-- SUPPLIED MATERIAL follows --

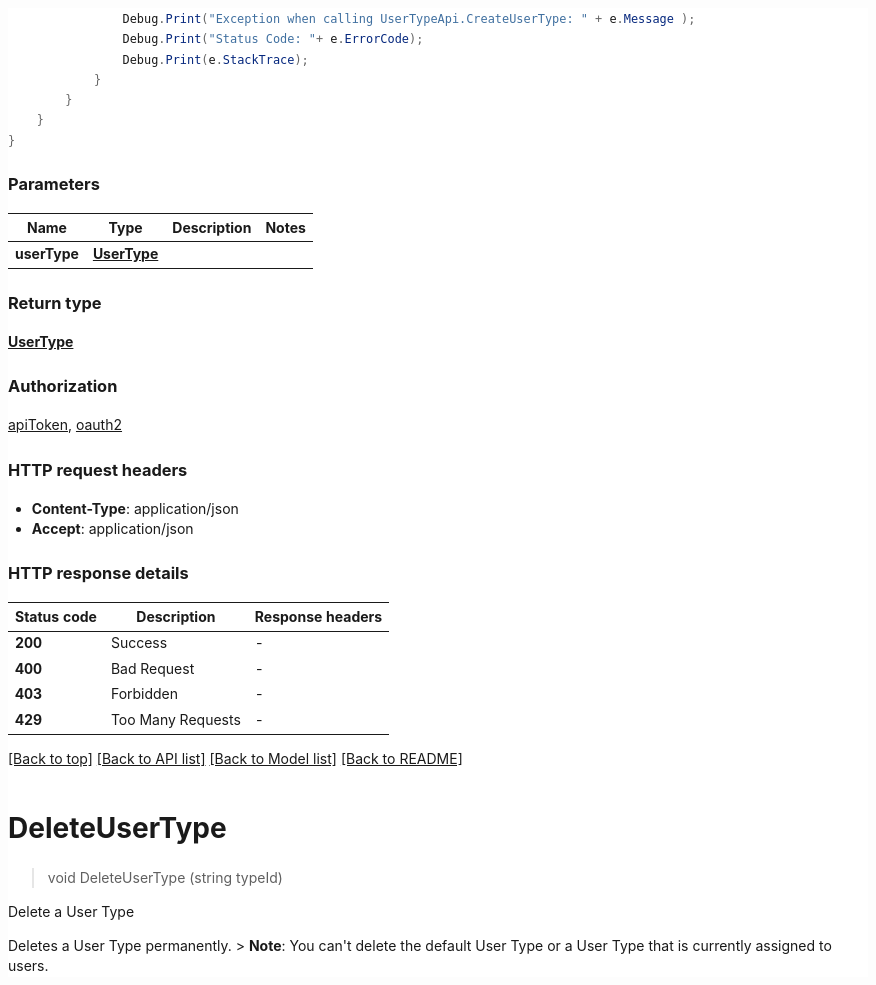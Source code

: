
 ```csharp
                Debug.Print("Exception when calling UserTypeApi.CreateUserType: " + e.Message );
                Debug.Print("Status Code: "+ e.ErrorCode);
                Debug.Print(e.StackTrace);
            }
        }
    }
}
```

### Parameters

Name | Type | Description  | Notes
------------- | ------------- | ------------- | -------------
 **userType** | [**UserType**](UserType.md)|  | 

### Return type

[**UserType**](UserType.md)

### Authorization

[apiToken](../README.md#apiToken), [oauth2](../README.md#oauth2)

### HTTP request headers

 - **Content-Type**: application/json
 - **Accept**: application/json


### HTTP response details
| Status code | Description | Response headers |
|-------------|-------------|------------------|
| **200** | Success |  -  |
| **400** | Bad Request |  -  |
| **403** | Forbidden |  -  |
| **429** | Too Many Requests |  -  |

[[Back to top]](#) [[Back to API list]](../README.md#documentation-for-api-endpoints) [[Back to Model list]](../README.md#documentation-for-models) [[Back to README]](../README.md)

<a name="deleteusertype"></a>
# **DeleteUserType**
> void DeleteUserType (string typeId)

Delete a User Type

Deletes a User Type permanently. > **Note**: You can't delete the default User Type or a User Type that is currently assigned to users.
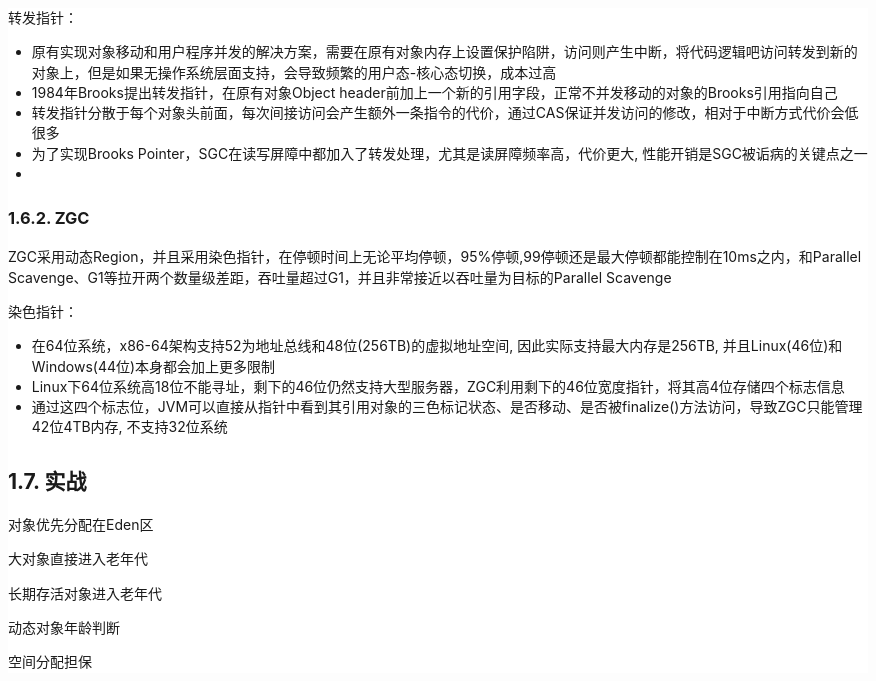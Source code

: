 转发指针：
- 原有实现对象移动和用户程序并发的解决方案，需要在原有对象内存上设置保护陷阱，访问则产生中断，将代码逻辑吧访问转发到新的对象上，但是如果无操作系统层面支持，会导致频繁的用户态-核心态切换，成本过高
- 1984年Brooks提出转发指针，在原有对象Object header前加上一个新的引用字段，正常不并发移动的对象的Brooks引用指向自己
- 转发指针分散于每个对象头前面，每次间接访问会产生额外一条指令的代价，通过CAS保证并发访问的修改，相对于中断方式代价会低很多
- 为了实现Brooks Pointer，SGC在读写屏障中都加入了转发处理，尤其是读屏障频率高，代价更大, 性能开销是SGC被诟病的关键点之一
-


### 1.6.2. ZGC

ZGC采用动态Region，并且采用染色指针，在停顿时间上无论平均停顿，95%停顿,99停顿还是最大停顿都能控制在10ms之内，和Parallel Scavenge、G1等拉开两个数量级差距，吞吐量超过G1，并且非常接近以吞吐量为目标的Parallel Scavenge

染色指针：
- 在64位系统，x86-64架构支持52为地址总线和48位(256TB)的虚拟地址空间, 因此实际支持最大内存是256TB, 并且Linux(46位)和Windows(44位)本身都会加上更多限制
- Linux下64位系统高18位不能寻址，剩下的46位仍然支持大型服务器，ZGC利用剩下的46位宽度指针，将其高4位存储四个标志信息
- 通过这四个标志位，JVM可以直接从指针中看到其引用对象的三色标记状态、是否移动、是否被finalize()方法访问，导致ZGC只能管理42位4TB内存, 不支持32位系统


## 1.7. 实战

对象优先分配在Eden区

大对象直接进入老年代

长期存活对象进入老年代

动态对象年龄判断

空间分配担保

-- SUPPLIED MATERIAL concluded --

INSTRUCTIONS TO FOLLOW: From the first line to the last, write out the data exactly, omitting any pictures.

RESPONSE TO THIS TASK:
Source code

:
 ```csharp
                Debug.Print("Exception when calling UserTypeApi.CreateUserType: " + e.Message );
                Debug.Print("Status Code: "+ e.ErrorCode);
                Debug.Print(e.StackTrace);
            }
        }
    }
}
```

### Parameters

Name | Type | Description  | Notes
------------- | ------------- | ------------- | -------------
 **userType** | [**UserType**](UserType.md)|  | 

### Return type

[**UserType**](UserType.md)

### Authorization

[apiToken](../README.md#apiToken), [oauth2](../README.md#oauth2)

### HTTP request headers

 - **Content-Type**: application/json
 - **Accept**: application/json


### HTTP response details
| Status code | Description | Response headers |
|-------------|-------------|------------------|
| **200** | Success |  -  |
| **400** | Bad Request |  -  |
| **403** | Forbidden |  -  |
| **429** | Too Many Requests |  -  |

[[Back to top]](#) [[Back to API list]](../README.md#documentation-for-api-endpoints) [[Back to Model list]](../README.md#documentation-for-models) [[Back to README]](../README.md)

<a name="deleteusertype"></a>
# **DeleteUserType**
> void DeleteUserType (string typeId)

Delete a User Type

Deletes a User Type permanently. > **Note**: You can't delete the default User Type or a User Type that is currently assigned to users.
Source code

: 转发指针：
- 原有实现对象移动和用户程序并发的解决方案，需要在原有对象内存上设置保护陷阱，访问则产生中断，将代码逻辑吧访问转发到新的对象上，但是如果无操作系统层面支持，会导致频繁的用户态-核心态切换，成本过高
- 1984年Brooks提出转发指针，在原有对象Object header前加上一个新的引用字段，正常不并发移动的对象的Brooks引用指向自己
- 转发指针分散于每个对象头前面，每次间接访问会产生额外一条指令的代价，通过CAS保证并发访问的修改，相对于中断方式代价会低很多
- 为了实现Brooks Pointer，SGC在读写屏障中都加入了转发处理，尤其是读屏障频率高，代价更大, 性能开销是SGC被诟病的关键点之一
-


### 1.6.2. ZGC

ZGC采用动态Region，并且采用染色指针，在停顿时间上无论平均停顿，95%停顿,99停顿还是最大停顿都能控制在10ms之内，和Parallel Scavenge、G1等拉开两个数量级差距，吞吐量超过G1，并且非常接近以吞吐量为目标的Parallel Scavenge

染色指针：
- 在64位系统，x86-64架构支持52为地址总线和48位(256TB)的虚拟地址空间, 因此实际支持最大内存是256TB, 并且Linux(46位)和Windows(44位)本身都会加上更多限制
- Linux下64位系统高18位不能寻址，剩下的46位仍然支持大型服务器，ZGC利用剩下的46位宽度指针，将其高4位存储四个标志信息
- 通过这四个标志位，JVM可以直接从指针中看到其引用对象的三色标记状态、是否移动、是否被finalize()方法访问，导致ZGC只能管理42位4TB内存, 不支持32位系统


## 1.7. 实战

对象优先分配在Eden区

大对象直接进入老年代

长期存活对象进入老年代

动态对象年龄判断

空间分配担保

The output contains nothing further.